* _TASK ITEM_: Leaving out every picture, copy the lines of the data exactly, from the first through the line containing "Suppose I wish".

···

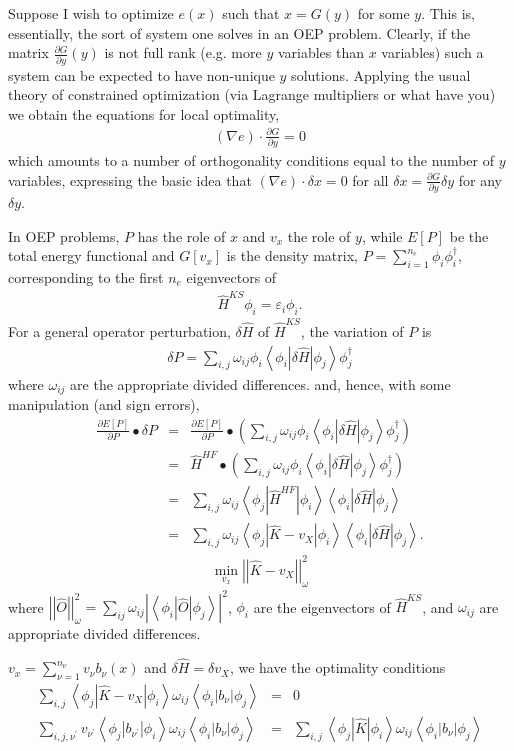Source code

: \documentclass{article}
\newcommand{\beas}{\begin{eqnarray*}}
\newcommand{\enas}{\end{eqnarray*}}
\newcommand{\paren}[1]{\left({#1}\right)}
\newcommand{\norm}[1]{\left|\left|{#1}\right|\right|}
\newcommand{\inp}[1]{\left<{#1}\right>}
\begin{document}
Suppose I wish to optimize $e(x)$ such that $x = G(y)$ for some $y$.
This is, essentially, the sort of system one solves in an OEP problem.
Clearly, if the matrix
$\frac{\partial G}{\partial y}(y)$ is not full rank (e.g.
more $y$ variables than $x$ variables) such a system can be expected
to have non-unique $y$ solutions.  Applying the usual theory of
constrained optimization (via Lagrange multipliers or what have you)
we obtain the equations for local optimality,
\beas
(\nabla e) \cdot \frac{\partial G}{\partial y} = 0
\enas
which amounts to a number of orthogonality conditions equal to the
number of $y$ variables, expressing the basic idea that
$(\nabla e) \cdot \delta x = 0$ for all
$\delta x = \frac{\partial G}{\partial y} \delta y$ for any $\delta y$.

In OEP problems, $P$ has the role of $x$ and $v_x$ the role of $y$,
while $E[P]$ be the total energy functional and
$G[v_x]$ is the density matrix,
$P = \sum_{i=1}^{n_e} \phi_i \phi_i^\dagger$,
corresponding to the first $n_e$ eigenvectors of
\beas
\hat{H}^{KS} \phi_i = \varepsilon_i \phi_i.
\enas
For a general operator perturbation, $\delta \hat{H}$ of $\hat{H}^{KS}$,
the variation of $P$ is
\beas
\delta P =
 \sum_{i,j} \omega_{ij} \phi_i
 \inp{\phi_i \left|\delta \hat{H}\right| \phi_j}
 \phi_j^\dagger
\enas
where $\omega_{ij}$ are the appropriate divided differences.
and, hence, with some manipulation (and sign errors),
\beas
\frac{\partial E[P]}{\partial P} \bullet \delta P
 &=&
 \frac{\partial E[P]}{\partial P}
 \bullet
 \paren{
 \sum_{i,j} 
 \omega_{ij}\phi_i \inp{\phi_i \left|\delta \hat{H}\right| \phi_j}
 \phi_j^\dagger
 }\\
 &=&
 \hat{H}^{HF}
 \bullet
 \paren{
 \sum_{i,j} 
 \omega_{ij} \phi_i \inp{\phi_i \left|\delta \hat{H}\right| \phi_j}
 \phi_j^\dagger
 }\\
 &=&
 \sum_{i,j}
 \omega_{ij}
 \inp{\phi_j \left|\hat{H}^{HF}\right| \phi_i}
 \inp{\phi_i \left|\delta \hat{H}\right| \phi_j}
 \\
 &=&
 \sum_{i,j}
 \omega_{ij}
 \inp{\phi_j \left|\hat{K} - v_X\right| \phi_i}
 \inp{\phi_i \left|\delta \hat{H}\right| \phi_j}.
\enas
\beas
\min_{v_x} \norm{ \hat{K} - v_X }^2_{\omega}
\enas
where $\norm{ \hat{O} }^2_\omega =
 \sum_{ij} \omega_{ij} 
           \left| \inp{ \phi_i \left| \hat{O} \right| \phi_j} \right|^2$,
$\phi_i$ are the eigenvectors of $\hat{H}^{KS}$, and
$\omega_{ij}$ are appropriate divided differences.

$v_x = \sum_{\nu=1}^{n_\nu} v_\nu b_\nu(x)$
and $\delta \hat{H} = \delta v_X$, we have the optimality
conditions
\beas
 \sum_{i,j}
 \inp{\phi_j \left|\hat{K} - v_X\right| \phi_i}
 \omega_{ij}
 \inp{\phi_i \left|b_\nu \right| \phi_j}
  &=& 0\\
 \sum_{i,j,\nu^\prime}
 v_{\nu^\prime}
 \inp{\phi_j \left|b_{\nu^\prime}\right| \phi_i}
 \omega_{ij}
 \inp{\phi_i \left|b_\nu \right| \phi_j}
 &=&
 \sum_{i,j}
 \inp{\phi_j \left|\hat{K}\right| \phi_i}
 \omega_{ij}
 \inp{\phi_i \left|b_\nu \right| \phi_j}
\enas
\end{document}
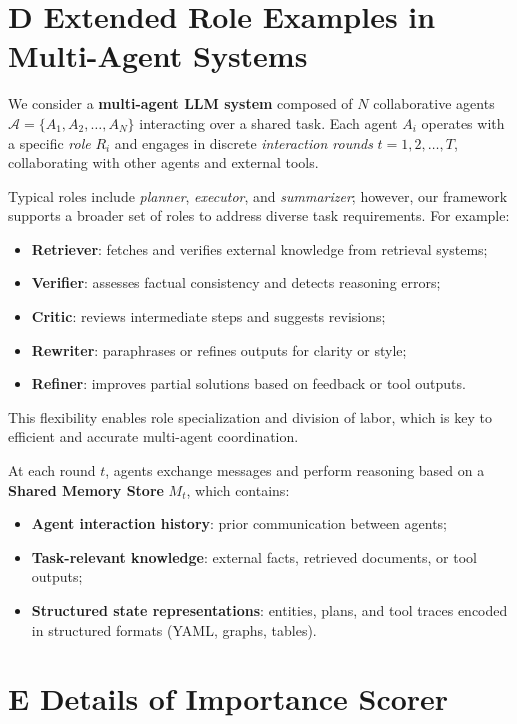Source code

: \section{D \quad  Extended Role Examples in Multi-Agent Systems}  \label{app:broader} 

We consider a \textbf{multi-agent LLM system} composed of $N$ collaborative agents $\mathcal{A} = \{ A_1, A_2, \dots, A_N \}$ interacting over a shared task. Each agent $A_i$ operates with a specific \textit{role} $R_i$ and engages in discrete \textit{interaction rounds} $t = 1, 2, \dots, T$, collaborating with other agents and external tools.

Typical roles include \textit{planner}, \textit{executor}, and \textit{summarizer}; however, our framework supports a broader set of roles to address diverse task requirements. For example:
\begin{itemize}
    \item \textbf{Retriever}: fetches and verifies external knowledge from retrieval systems;
    \item \textbf{Verifier}: assesses factual consistency and detects reasoning errors;
    \item \textbf{Critic}: reviews intermediate steps and suggests revisions;
    \item \textbf{Rewriter}: paraphrases or refines outputs for clarity or style;
    \item \textbf{Refiner}: improves partial solutions based on feedback or tool outputs.
\end{itemize}

This flexibility enables role specialization and division of labor, which is key to efficient and accurate multi-agent coordination.

At each round $t$, agents exchange messages and perform reasoning based on a \textbf{Shared Memory Store} $M_t$, which contains:
\begin{itemize}
    \item \textbf{Agent interaction history}: prior communication between agents;
    \item \textbf{Task-relevant knowledge}: external facts, retrieved documents, or tool outputs;
    \item \textbf{Structured state representations}: entities, plans, and tool traces encoded in structured formats (YAML, graphs, tables).
\end{itemize}

\section{E \quad Details of Importance Scorer}
\label{appendix:importance_scorer}

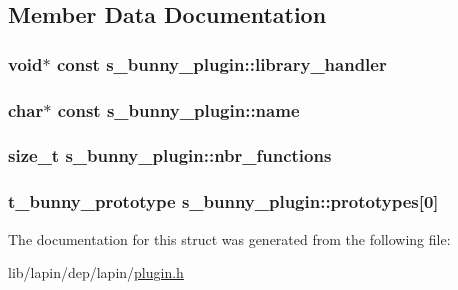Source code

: \subsection{Member Data Documentation}
\hypertarget{structs__bunny__plugin_acdb9c7f468241e8ae0b5b3ae9fc38ca0}{
\subsubsection[{library\-\_\-handler}]{ void$\ast$ {\bf const} s\-\_\-bunny\-\_\-plugin\-::library\-\_\-handler}}\label{structs__bunny__plugin_acdb9c7f468241e8ae0b5b3ae9fc38ca0}
\hypertarget{structs__bunny__plugin_ae5f992eeb22aefab2ed1a5d3b81b646a}{
\subsubsection[{name}]{ char$\ast$ {\bf const} s\-\_\-bunny\-\_\-plugin\-::name}}\label{structs__bunny__plugin_ae5f992eeb22aefab2ed1a5d3b81b646a}
\hypertarget{structs__bunny__plugin_ab180c473724f136b8d177c758ea8e9c7}{
\subsubsection[{nbr\-\_\-functions}]{ {\bf size\-\_\-t} s\-\_\-bunny\-\_\-plugin\-::nbr\-\_\-functions}}\label{structs__bunny__plugin_ab180c473724f136b8d177c758ea8e9c7}
\hypertarget{structs__bunny__plugin_a3e1d1c9c7e24b3b379c274dc775bf4f8}{
\subsubsection[{prototypes}]{ {\bf t\-\_\-bunny\-\_\-prototype} s\-\_\-bunny\-\_\-plugin\-::prototypes\mbox{[}0\mbox{]}}}\label{structs__bunny__plugin_a3e1d1c9c7e24b3b379c274dc775bf4f8}


The documentation for this struct was generated from the following file\-:\begin{DoxyCompactItemize}
\item 
lib/lapin/dep/lapin/\hyperlink{plugin_8h}{plugin.\-h}\end{DoxyCompactItemize}

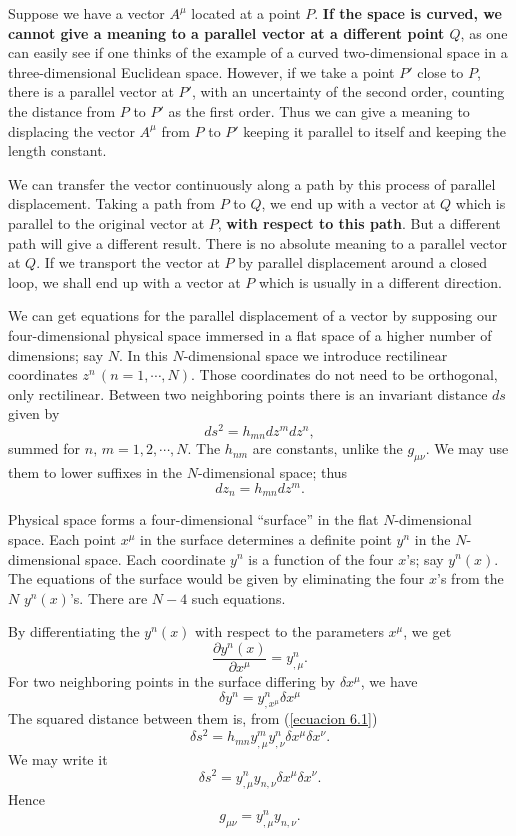 
Suppose we have a vector $A^\mu$ located at a point $P$. \textbf{If the space is 
curved, we cannot give a meaning to a parallel vector at a different point $Q$}, 
as one can easily see if one thinks of the example of a curved two-dimensional 
space in a three-dimensional Euclidean space. However, if we take a point $P'$ 
close to $P$, there is a parallel vector at $P'$, with an uncertainty of the 
second order, counting the distance from $P$ to $P'$ as the first order. Thus we 
can give a meaning to displacing the vector $A^\mu$ from $P$ to $P'$ keeping it 
parallel to itself and keeping the length constant.

We can transfer the vector continuously along a path by this process of 
parallel displacement. Taking a path from $P$ to $Q$, we end up with a vector at 
$Q$ which is parallel to the original vector at $P$, \textbf{with respect to 
this path}. But a different path will give a different result. There is no 
absolute meaning to a parallel vector at $Q$. If we transport the vector at $P$ 
by parallel displacement around a closed loop, we shall end up with a vector at 
$P$ which is usually in a different direction.

We can get equations for the parallel displacement of a vector by supposing our 
four-dimensional physical space immersed in a flat space of a higher number of 
dimensions; say $N$. In this $N$-dimensional space we introduce rectilinear 
coordinates $z^n\,(n=1,\cdots, N)$. Those coordinates do not need to be 
orthogonal, only rectilinear. Between two neighboring points there is an 
invariant distance $ds$ given by 
\begin{equation}
 \label{ecuacion 6.1}
 ds^2 = h_{mn} dz^m dz^n ,
\end{equation}
summed for $n,\,m = 1,2,\cdots, N$. The $h_{nm}$ are constants, unlike the 
$g_{\mu\nu}$. We may use them to lower suffixes in the $N$-dimensional space; 
thus
\[
 dz_n = h_{mn} dz^m.
\]

Physical space forms a four-dimensional ``surface'' in the flat $N$-dimensional 
space. Each point $x^\mu$ in the surface determines a definite point $y^n$ in 
the $N$-dimensional space. Each coordinate $y^n$ is a function of the four 
$x$'s; say $y^n(x)$. The equations of the surface would be given by eliminating 
the four $x$'s from the $N$ $y^n(x)$'s. There are $N-4$ such equations.

By differentiating the $y^n(x)$ with respect to the parameters $x^\mu$, we get
\[
 \frac{\partial y^n(x)}{\partial x^\mu} = y^n_{,\mu}.
\]
For two neighboring points in the surface differing by $\delta x^\mu$, we have
\begin{equation}
 \label{ecuacion 6.2}
 \delta y^n = y^n_{,x^\mu} \delta x^\mu
\end{equation}
The squared distance between them is, from (\ref{ecuacion 6.1})
\[
 \delta s^2 = h_{mn}  y^m_{,\mu}  y^n_{,\nu} \delta x^\mu \delta x^\nu.
\]
We may write it 
\[
 \delta s^2 = y^n_{,\mu} y_{n,\nu} \delta x^\mu \delta x^\nu.
\]
Hence
\begin{equation}
 \label{ecuacion 6.3}
 g_{\mu\nu} = y^n_{,\mu} y_{n,\nu}.
\end{equation}

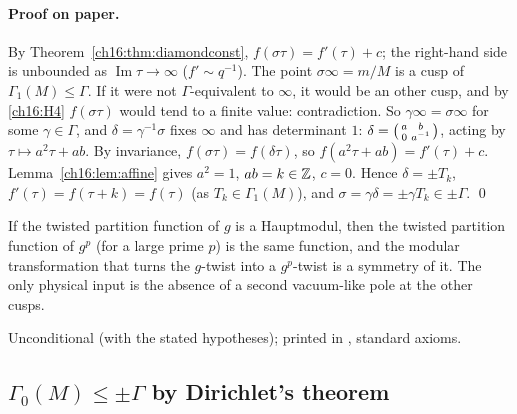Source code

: \paragraph{Proof on paper.}  By Theorem~\ref{ch16:thm:diamondconst}, $f(\sigma\tau)=f'(\tau)+c$; the right-hand side is
unbounded as $\operatorname{Im}\tau\to\infty$ ($f'\sim q^{-1}$).  The point $\sigma\infty=m/M$ is a cusp of
$\Gamma_1(M)\le\Gamma$.  If it were not $\Gamma$-equivalent to $\infty$, it would be an other cusp, and by \ref{ch16:H4}
$f(\sigma\tau)$ would tend to a finite value: contradiction.  So $\gamma\infty=\sigma\infty$ for some $\gamma\in\Gamma$,
and $\delta=\gamma^{-1}\sigma$ fixes $\infty$ and has determinant $1$: $\delta=\left(\begin{smallmatrix}a&b\\0&a^{-1}\end{smallmatrix}\right)$, acting by
$\tau\mapsto a^2\tau+ab$.  By invariance, $f(\sigma\tau)=f(\delta\tau)$, so $f(a^2\tau+ab)=f'(\tau)+c$.
Lemma~\ref{ch16:lem:affine} gives $a^2=1$, $ab=k\in{\mathbb{Z}}$, $c=0$.  Hence $\delta=\pm T_k$, $f'(\tau)=f(\tau+k)=f(\tau)$ (as
$T_k\in\Gamma_1(M)$), and $\sigma=\gamma\delta=\pm\gamma T_k\in\pm\Gamma$. \qed
\begin{physics}
If the twisted partition function of $g$ is a Hauptmodul, then the twisted partition function of $g^p$ (for a large
prime $p$) is the same function, and the modular transformation that turns the $g$-twist into a $g^p$-twist is a
symmetry of it.  The only physical input is the absence of a second vacuum-like pole at the other cusps.
\end{physics}
\begin{status}
Unconditional (with the stated hypotheses); printed in ,
standard axioms.
\end{status}

\subsection{\texorpdfstring{$\Gamma_0(M)\le\pm\Gamma$}{Gamma0(M) in ±Gamma} by Dirichlet's theorem}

···

* _WRITTEN ANSWER_:
Source code

: \documentclass{article}
\newcommand{\beas}{\begin{eqnarray*}}
\newcommand{\enas}{\end{eqnarray*}}
\newcommand{\paren}[1]{\left({#1}\right)}
\newcommand{\norm}[1]{\left|\left|{#1}\right|\right|}
\newcommand{\inp}[1]{\left<{#1}\right>}
\begin{document}
Suppose I wish to optimize $e(x)$ such that $x = G(y)$ for some $y$.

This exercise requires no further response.